Agência RBS - Para fortalecer os partidos, uma das propostas é o sistema de lista fechada. Com isso, não se corre o risco ter sempre eleito um Roberto Jefferson, alguém que manda no partido?

Maciel -
Pode-se fazer uma Constituição na qual a opção dessa lista não seja obrigatória. O sistema eleitoral induz o sistema partidário. Para fortalecer os partidos, precisamos mudar o sistema eleitoral. Sem isso, há muita mudança de partido. No Brasil, o eleitor não fica indignado quando seu candidato troca de partido. Leva em conta a pessoa, e não seu propósito, suas idéias.

Agência RBS - O senhor não acha que as relações entre os poderes foram afetadas, com uma maior interferência do Executivo?

Maciel -
É. Vamos verificar as medidas provisórias, por exemplo.
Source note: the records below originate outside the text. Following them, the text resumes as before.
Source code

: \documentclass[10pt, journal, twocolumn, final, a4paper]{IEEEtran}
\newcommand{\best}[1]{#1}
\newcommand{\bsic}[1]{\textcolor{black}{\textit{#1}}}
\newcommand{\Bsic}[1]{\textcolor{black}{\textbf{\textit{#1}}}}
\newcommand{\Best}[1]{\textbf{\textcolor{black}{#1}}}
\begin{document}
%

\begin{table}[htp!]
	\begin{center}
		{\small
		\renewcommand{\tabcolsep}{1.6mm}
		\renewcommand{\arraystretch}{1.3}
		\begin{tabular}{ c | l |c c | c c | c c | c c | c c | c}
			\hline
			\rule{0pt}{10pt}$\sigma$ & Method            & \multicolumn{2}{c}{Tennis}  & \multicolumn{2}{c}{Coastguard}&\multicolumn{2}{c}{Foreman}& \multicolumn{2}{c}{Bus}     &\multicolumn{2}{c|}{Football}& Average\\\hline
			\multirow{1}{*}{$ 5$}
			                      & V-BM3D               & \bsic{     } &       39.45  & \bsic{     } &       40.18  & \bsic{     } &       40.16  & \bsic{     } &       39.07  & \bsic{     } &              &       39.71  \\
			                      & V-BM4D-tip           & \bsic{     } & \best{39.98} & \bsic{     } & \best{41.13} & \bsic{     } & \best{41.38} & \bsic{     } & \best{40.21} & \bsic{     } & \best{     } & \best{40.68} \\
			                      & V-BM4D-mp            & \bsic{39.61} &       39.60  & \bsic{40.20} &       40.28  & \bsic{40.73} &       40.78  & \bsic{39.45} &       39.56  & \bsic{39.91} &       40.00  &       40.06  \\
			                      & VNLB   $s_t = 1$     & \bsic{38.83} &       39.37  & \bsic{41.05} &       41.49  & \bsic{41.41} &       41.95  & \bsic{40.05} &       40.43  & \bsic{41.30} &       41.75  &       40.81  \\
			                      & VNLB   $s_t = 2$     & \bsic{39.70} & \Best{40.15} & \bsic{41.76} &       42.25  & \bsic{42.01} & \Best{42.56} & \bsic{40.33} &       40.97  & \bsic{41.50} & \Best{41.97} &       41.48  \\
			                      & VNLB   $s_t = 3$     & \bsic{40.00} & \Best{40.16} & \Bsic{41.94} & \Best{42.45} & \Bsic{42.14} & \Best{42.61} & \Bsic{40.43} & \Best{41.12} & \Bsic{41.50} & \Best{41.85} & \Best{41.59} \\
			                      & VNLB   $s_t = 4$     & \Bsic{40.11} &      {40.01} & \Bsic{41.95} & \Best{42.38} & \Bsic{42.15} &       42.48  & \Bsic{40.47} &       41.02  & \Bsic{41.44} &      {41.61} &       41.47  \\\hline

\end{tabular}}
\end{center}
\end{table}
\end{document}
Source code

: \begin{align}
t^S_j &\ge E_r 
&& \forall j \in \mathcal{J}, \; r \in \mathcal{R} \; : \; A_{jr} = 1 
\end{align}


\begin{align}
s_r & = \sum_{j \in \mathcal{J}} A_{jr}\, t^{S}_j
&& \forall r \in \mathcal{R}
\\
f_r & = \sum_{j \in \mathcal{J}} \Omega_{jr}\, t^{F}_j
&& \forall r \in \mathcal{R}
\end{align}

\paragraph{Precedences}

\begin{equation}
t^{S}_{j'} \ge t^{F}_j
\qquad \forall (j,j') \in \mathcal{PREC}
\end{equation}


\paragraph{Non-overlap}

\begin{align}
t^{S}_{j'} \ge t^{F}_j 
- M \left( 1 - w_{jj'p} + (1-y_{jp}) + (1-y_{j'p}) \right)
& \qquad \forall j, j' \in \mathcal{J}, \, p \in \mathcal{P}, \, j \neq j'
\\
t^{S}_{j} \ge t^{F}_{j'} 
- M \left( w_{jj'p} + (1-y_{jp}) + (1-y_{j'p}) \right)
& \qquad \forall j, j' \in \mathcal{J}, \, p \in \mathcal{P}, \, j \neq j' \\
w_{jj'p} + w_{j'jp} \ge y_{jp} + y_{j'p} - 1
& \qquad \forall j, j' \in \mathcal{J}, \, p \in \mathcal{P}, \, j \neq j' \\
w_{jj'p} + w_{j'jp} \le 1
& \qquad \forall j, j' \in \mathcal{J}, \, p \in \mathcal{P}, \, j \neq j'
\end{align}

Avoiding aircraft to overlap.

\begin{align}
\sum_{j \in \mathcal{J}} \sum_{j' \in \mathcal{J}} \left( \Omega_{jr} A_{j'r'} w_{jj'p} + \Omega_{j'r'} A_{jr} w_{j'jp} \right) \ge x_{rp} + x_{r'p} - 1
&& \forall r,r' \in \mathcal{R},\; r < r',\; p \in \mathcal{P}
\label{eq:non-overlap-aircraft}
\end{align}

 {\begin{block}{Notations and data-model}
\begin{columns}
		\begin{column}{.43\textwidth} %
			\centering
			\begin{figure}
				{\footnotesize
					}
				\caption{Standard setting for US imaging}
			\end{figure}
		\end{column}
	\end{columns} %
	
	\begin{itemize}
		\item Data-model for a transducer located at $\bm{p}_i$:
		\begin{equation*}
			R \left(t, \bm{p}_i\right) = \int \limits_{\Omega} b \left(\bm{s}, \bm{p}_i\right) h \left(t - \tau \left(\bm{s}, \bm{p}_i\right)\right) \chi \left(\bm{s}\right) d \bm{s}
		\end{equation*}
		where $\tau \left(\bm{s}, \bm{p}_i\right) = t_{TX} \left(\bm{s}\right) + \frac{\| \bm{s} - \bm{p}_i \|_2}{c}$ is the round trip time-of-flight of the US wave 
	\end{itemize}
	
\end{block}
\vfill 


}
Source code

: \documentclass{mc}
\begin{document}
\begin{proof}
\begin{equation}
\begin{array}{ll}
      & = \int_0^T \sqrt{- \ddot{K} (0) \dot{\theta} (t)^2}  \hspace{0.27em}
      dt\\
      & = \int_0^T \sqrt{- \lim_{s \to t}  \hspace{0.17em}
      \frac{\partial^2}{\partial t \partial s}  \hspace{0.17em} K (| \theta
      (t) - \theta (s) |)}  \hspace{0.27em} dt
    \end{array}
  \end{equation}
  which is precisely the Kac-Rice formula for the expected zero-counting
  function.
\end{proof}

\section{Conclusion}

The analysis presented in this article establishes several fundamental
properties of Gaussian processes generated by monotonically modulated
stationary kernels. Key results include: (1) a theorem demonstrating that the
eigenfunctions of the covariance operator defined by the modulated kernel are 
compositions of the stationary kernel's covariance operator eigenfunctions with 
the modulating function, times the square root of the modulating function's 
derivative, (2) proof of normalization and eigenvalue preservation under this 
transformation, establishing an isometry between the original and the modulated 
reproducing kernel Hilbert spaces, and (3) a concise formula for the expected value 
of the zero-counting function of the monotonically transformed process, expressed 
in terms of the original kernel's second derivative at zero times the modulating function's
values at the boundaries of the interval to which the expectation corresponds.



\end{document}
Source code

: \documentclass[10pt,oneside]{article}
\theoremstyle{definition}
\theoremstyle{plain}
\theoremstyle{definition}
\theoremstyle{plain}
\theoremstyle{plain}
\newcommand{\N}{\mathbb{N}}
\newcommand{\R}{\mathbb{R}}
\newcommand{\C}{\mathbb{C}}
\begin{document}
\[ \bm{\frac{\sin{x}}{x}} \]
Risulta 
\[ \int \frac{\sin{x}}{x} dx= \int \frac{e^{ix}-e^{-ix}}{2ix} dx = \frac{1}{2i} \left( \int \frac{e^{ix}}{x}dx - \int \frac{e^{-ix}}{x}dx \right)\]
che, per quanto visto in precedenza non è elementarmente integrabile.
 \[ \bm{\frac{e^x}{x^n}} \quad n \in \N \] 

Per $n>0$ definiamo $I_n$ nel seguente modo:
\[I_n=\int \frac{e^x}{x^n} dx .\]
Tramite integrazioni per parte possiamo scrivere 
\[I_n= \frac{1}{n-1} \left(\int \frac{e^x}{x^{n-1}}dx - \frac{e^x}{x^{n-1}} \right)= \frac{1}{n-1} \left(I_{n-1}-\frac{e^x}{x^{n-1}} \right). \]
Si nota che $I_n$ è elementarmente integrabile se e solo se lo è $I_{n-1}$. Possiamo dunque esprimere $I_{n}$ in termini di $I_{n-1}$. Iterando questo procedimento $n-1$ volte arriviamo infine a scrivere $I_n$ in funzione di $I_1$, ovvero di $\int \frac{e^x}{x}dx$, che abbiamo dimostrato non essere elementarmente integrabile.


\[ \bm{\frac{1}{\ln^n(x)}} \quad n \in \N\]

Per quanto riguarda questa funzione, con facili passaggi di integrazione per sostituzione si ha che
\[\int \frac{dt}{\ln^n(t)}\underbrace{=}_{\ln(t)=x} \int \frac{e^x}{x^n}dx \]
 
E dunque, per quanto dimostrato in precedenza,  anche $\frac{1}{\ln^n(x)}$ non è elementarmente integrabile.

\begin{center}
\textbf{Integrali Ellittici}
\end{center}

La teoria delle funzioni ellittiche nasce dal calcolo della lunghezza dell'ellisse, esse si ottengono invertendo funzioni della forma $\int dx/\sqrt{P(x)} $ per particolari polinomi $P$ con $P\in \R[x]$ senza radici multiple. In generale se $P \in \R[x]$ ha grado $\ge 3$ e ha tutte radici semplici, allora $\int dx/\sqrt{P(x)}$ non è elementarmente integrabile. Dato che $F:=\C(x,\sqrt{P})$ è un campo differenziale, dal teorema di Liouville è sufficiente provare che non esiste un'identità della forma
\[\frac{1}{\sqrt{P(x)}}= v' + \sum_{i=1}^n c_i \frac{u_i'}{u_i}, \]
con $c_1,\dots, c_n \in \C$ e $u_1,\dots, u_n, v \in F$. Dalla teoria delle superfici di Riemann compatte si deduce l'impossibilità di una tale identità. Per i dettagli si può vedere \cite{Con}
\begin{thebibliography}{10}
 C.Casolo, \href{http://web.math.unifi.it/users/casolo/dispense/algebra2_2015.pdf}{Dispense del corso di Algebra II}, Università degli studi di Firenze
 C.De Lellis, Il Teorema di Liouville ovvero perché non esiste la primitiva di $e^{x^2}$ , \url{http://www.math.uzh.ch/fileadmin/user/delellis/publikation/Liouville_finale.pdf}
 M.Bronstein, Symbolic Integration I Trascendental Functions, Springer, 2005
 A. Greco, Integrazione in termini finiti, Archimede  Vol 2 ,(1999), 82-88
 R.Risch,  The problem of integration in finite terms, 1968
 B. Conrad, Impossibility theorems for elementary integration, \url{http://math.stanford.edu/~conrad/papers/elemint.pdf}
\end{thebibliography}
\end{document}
Elas afetam muito o relacionamento entre Executivo e Legislativo. Isso tudo depois que se aprovou aquela medida que tranca a pauta das Casas enquanto não for aprovada. Isso é uma interferência brutal. O legislador ficou sem iniciativa de ver aprovados seus projetos. Às vezes, alguns trabalhos ficam parados por seis meses, porque há muitas medidas provisórias para serem apreciadas.

Agência RBS - A prática da compra de votos e de apoios, que está sendo investigada por duas CPIs, é fruto da ausência de partidos sólidos?

Maciel -
Também. Uma vez eleito presidente, o cidadão discorda muitas vezes da maioria parlamentar, e se coloca a grande questão. Em lugar de se fazer um debate com os partidos de oposição, optou-se pelo processo de cooptação. Enquanto não fizermos essas reformas, não teremos boas regras do jogo democrático. Isso envolve o processo de desenvolvimento do país, porque afeta a economia. Há uma insegurança legal. As regras do jogo não estão corretamente definidas. Isso vale para o sistema político, para a economia, para as relações internacionais. O estrangeiro não sabe se tem garantias para investir aqui, se as regras se alteram de acordo com as circunstâncias. A reforma política não deve ficar circunscrita ao sistema político, mas também avançar no campo do sistema de governo, na questão federativa.

Agência RBS - A compra de deputados não é a comercialização do processo democrático?

Maciel -
Isso deve ser apurado, esclarecido. Até para que se revigorem esses valores republicanos que estão em jogo. A meu ver, essa reforma política seguirá com periodicidade.

Agência RBS - Como o senhor está vendo a crise?

Maciel -
É muito difícil ter uma visão de todos os fatos. Há sempre um fato novo. No início parecia ser uma questão dos Correios, uma coisa simples, mas agora é difícil saber como isso vai acabar. Acho que só em outubro teremos uma visão melhor, quando as CPIs tiverem algo conclusivo. Isso tudo é negativo, decadente. Mas a história das nações é a história de suas crises. A crise também ensina.

Agência RBS - O senhor acha que se pode falar em impeachment do presidente?

Maciel -
Por enquanto, não há como caracterizar culpa do presidente. Para que isso ocorra, deve haver uma caracterização muito nítida da participação do presidente.

Agência RBS - E esses rumores que começam a surgir?

Maciel -
Essa idéia do impeachment não é boa, pois pode afetar o país e o Exterior. Agora, por outro lado, estamos vivendo uma crise política, e não institucional. Não temos só que apurar, mas adotar medidas legais.

Agência RBS - O senhor disse que as atividades do Congresso estão paradas. O senhor acha que a autoridade do parlamento foi afetada?

Maciel -
Foi. De alguma forma, esses fatos todos foram deslocados para o Legislativo. E isso provocou uma certa crise de representatividade. Vamos apurar os fatos e adotar os procedimentos cabíveis em relação aos culpados. Ao lado disso, é fundamental ter um arsenal legislativo que impeça que isso se repita.